= Montgomery curve =

Type of elliptic curve

In mathematics, the Montgomery curve is a form of elliptic curve introduced by Peter L. Montgomery in 1987, different from the usual Weierstrass form. It is used for certain computations, and in particular in different cryptography applications.

==Definition==

A Montgomery curve of equation $\frac{1}{4}y^2=x^3+\frac{5}{2}x^2+x$

A Montgomery curve over a field K is defined by the equation

$M_{A,B}: By^2 = x^3 + Ax^2 + x$

for A, B ∈ K such that B(A^{2} − 4) ≠ 0.

Generally this curve is considered over a finite field K (for example, over a finite field of q elements, K = F_{q}) with characteristic different from 2 and with A ≠ ±2 and B ≠ 0. Over such fields, the group order of the curve is always divisible by 4. Montgomery curves are also considered over the rationals with the same restrictions for A and B.

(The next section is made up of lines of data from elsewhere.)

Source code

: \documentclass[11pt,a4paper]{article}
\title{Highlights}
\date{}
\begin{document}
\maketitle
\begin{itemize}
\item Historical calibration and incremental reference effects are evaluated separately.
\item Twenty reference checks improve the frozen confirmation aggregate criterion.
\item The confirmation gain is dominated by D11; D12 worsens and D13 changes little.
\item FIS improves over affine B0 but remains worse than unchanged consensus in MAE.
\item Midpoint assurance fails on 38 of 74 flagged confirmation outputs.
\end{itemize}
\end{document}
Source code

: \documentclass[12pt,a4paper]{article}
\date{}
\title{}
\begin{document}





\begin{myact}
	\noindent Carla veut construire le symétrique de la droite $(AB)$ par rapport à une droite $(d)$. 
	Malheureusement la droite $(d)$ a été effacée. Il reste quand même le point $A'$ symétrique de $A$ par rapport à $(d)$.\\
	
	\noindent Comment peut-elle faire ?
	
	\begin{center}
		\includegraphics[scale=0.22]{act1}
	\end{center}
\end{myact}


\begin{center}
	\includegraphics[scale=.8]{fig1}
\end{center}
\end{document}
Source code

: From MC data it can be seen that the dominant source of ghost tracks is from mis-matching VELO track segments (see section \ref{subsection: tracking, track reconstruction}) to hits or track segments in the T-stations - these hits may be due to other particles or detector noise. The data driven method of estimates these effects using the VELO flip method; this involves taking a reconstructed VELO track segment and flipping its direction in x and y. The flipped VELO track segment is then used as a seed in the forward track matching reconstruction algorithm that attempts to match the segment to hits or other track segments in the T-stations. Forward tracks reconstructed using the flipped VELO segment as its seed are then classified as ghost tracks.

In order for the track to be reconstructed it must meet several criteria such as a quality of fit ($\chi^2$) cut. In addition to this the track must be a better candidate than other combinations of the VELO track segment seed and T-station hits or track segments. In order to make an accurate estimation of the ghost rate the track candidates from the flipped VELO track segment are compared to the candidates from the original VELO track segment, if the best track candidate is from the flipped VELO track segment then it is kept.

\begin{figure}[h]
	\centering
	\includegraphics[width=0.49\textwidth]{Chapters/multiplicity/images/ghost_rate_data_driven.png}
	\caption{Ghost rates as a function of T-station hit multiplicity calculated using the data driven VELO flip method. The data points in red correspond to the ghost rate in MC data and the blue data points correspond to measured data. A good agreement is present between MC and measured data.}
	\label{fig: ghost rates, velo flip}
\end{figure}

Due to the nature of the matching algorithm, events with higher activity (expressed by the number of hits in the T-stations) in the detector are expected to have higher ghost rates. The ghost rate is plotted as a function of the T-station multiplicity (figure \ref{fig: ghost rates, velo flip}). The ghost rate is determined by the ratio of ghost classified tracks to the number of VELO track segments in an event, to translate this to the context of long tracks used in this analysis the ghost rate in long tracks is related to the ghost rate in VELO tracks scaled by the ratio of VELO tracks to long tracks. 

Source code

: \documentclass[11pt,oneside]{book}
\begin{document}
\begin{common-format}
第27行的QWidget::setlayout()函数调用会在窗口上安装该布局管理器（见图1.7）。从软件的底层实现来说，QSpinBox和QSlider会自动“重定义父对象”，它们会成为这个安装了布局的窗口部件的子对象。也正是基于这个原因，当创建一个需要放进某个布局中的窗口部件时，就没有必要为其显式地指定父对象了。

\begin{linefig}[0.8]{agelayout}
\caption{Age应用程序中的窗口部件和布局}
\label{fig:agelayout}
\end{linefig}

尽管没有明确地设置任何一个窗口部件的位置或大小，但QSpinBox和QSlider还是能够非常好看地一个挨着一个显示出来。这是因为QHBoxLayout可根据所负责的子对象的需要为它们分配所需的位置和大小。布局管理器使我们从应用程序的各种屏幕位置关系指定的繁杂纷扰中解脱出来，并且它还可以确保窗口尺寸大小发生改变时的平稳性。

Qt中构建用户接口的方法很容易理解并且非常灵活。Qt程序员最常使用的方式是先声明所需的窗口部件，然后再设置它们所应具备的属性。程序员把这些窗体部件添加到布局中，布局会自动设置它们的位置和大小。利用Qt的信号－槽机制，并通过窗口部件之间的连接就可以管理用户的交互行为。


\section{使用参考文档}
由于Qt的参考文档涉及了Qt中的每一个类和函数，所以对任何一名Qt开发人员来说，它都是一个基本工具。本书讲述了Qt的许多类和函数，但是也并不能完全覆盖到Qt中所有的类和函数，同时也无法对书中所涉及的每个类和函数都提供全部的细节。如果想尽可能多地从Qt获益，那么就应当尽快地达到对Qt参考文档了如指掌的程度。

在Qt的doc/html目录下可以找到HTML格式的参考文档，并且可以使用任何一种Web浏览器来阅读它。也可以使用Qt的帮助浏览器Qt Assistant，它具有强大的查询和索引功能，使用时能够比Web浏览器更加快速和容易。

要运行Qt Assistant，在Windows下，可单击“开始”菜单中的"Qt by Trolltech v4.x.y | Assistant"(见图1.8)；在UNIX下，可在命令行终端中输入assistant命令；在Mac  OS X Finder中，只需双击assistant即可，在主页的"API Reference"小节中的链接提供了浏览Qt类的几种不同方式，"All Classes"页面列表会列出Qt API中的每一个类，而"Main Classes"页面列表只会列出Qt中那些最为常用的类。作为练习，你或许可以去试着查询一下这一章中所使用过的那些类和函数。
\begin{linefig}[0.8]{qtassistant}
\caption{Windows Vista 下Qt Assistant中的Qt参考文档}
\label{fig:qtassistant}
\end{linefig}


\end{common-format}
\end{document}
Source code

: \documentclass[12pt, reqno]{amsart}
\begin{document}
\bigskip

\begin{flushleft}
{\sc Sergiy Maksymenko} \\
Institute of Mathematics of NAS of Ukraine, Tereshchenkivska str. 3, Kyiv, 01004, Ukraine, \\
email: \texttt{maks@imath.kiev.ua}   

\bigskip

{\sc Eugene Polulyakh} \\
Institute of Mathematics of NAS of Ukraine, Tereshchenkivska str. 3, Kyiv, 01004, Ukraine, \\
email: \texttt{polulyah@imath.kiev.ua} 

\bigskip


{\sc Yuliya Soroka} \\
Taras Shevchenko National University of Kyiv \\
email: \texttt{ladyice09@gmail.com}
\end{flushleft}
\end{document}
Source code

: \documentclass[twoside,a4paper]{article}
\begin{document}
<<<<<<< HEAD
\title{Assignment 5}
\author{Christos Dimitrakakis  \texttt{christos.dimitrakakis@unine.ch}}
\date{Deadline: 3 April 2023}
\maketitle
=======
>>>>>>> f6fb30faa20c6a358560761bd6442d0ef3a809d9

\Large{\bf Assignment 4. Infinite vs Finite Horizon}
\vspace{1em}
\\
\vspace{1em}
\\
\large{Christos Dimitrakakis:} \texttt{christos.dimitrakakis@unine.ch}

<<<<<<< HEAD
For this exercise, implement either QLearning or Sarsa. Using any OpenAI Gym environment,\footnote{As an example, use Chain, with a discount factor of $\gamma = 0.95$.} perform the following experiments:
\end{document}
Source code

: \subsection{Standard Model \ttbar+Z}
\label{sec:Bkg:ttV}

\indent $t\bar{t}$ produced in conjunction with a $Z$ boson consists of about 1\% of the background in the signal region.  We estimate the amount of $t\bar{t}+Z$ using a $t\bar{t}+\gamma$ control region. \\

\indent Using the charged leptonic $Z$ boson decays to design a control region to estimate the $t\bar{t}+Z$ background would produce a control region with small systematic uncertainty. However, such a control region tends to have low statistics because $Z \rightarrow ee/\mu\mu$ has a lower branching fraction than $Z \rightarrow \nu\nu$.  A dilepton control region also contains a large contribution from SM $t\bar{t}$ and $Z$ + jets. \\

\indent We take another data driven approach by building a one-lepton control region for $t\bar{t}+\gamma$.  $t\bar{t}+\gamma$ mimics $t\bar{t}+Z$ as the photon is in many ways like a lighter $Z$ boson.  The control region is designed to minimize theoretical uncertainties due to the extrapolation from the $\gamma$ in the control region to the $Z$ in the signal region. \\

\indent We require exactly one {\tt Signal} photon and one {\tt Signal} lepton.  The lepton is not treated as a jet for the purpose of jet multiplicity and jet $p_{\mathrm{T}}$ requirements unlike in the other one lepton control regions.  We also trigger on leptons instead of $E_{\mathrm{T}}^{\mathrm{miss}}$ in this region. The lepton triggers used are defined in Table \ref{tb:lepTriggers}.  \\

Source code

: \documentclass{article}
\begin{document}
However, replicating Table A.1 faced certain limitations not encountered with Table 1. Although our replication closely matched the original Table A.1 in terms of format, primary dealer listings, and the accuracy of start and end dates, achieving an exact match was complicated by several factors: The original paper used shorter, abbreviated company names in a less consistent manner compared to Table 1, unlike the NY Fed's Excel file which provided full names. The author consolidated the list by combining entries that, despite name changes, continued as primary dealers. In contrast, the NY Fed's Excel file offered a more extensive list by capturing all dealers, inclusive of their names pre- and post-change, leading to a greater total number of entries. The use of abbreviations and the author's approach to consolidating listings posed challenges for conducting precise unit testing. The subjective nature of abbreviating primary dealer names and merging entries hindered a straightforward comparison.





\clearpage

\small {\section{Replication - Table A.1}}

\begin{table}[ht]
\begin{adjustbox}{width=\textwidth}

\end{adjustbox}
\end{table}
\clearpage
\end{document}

Every Montgomery curve has a point at $(0,0)$.

==Montgomery arithmetic==
It is possible to do some "operations" between the points of an elliptic curve: "adding" two points $P, Q$ consists of finding a third one $R$ such that $R=P+Q$; "doubling" a point consists of computing $[2]P=P+P$ (For more information about operations see The group law) and below.

A point $P=(x,y)$ on the elliptic curve in the Montgomery form $By^2 = x^3 + Ax^2 + x$ can be represented in Montgomery coordinates $P=(X:Z)$, where $P=(X:Z)$ are projective coordinates and $x=X/Z$ for $Z\ne 0$.

Notice that this kind of representation for a point loses information: indeed, in this case, there is no distinction between the affine points $(x,y)$ and $(x,-y)$ because they are both given by the point $(X:Z)$. However, with this representation it is possible to obtain multiples of points, that is, given $P=(X:Z)$, to compute $[n]P=(X_n:Z_n)$.

Now, considering the two points $P_n=[n]P=(X_n:Z_n)$ and $P_m=[m]P=(X_m:Z_m)$: their sum is given by the point $P_{m+n}=P_m+P_n = (X_{m+n}:Z_{m+n})$ whose coordinates are:

 $X_{m+n} = Z_{m-n}((X_m-Z_m)(X_n+Z_n)+(X_m+Z_m)(X_n-Z_n))^2$

 $Z_{m+n} = X_{m-n}((X_m-Z_m)(X_n+Z_n)-(X_m+Z_m)(X_n-Z_n))^2$

If $m=n$, then the operation becomes a "doubling"; the coordinates of $[2]P_n=P_n+P_n=P_{2n}=(X_{2n}:Z_{2n})$ are given by the following equations:

 $4X_nZ_n = (X_n+Z_n)^2 - (X_n-Z_n)^2$

 $X_{2n} = (X_n+Z_n)^2(X_n-Z_n)^2$

 $Z_{2n} = (4X_nZ_n)((X_n-Z_n)^2+((A+2)/4)(4X_nZ_n))$

The first operation considered above (addition) has a time-cost of 3M+2S, where M denotes the multiplication between two general elements of the field on which the elliptic curve is defined, while S denotes squaring of a general element of the field.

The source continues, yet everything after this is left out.